Problem
Your reply should repeat all records verbatim and contain no images.

Data excerpts
==========

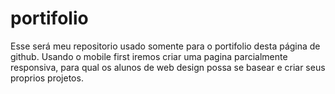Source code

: # portifolio
Esse será meu repositorio usado somente para o portifolio desta página de github.
Usando o mobile first iremos criar uma pagina parcialmente responsiva, para qual os alunos de web design possa se basear
e criar seus proprios projetos.
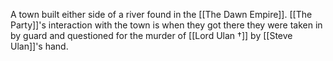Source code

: A town built either side of a river found in the [[The Dawn Empire]]. [[The Party]]'s interaction with the town is when they got there they were taken in by guard and questioned for the murder of [[Lord Ulan †]] by [[Steve Ulan]]'s hand.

==========

Task response
Source code

: # portifolio
Esse será meu repositorio usado somente para o portifolio desta página de github.
Usando o mobile first iremos criar uma pagina parcialmente responsiva, para qual os alunos de web design possa se basear
e criar seus proprios projetos.
Source code

: A town built either side of a river found in the [[The Dawn Empire]]. [[The Party]]'s interaction with the town is when they got there they were taken in by guard and questioned for the murder of [[Lord Ulan †]] by [[Steve Ulan]]'s hand.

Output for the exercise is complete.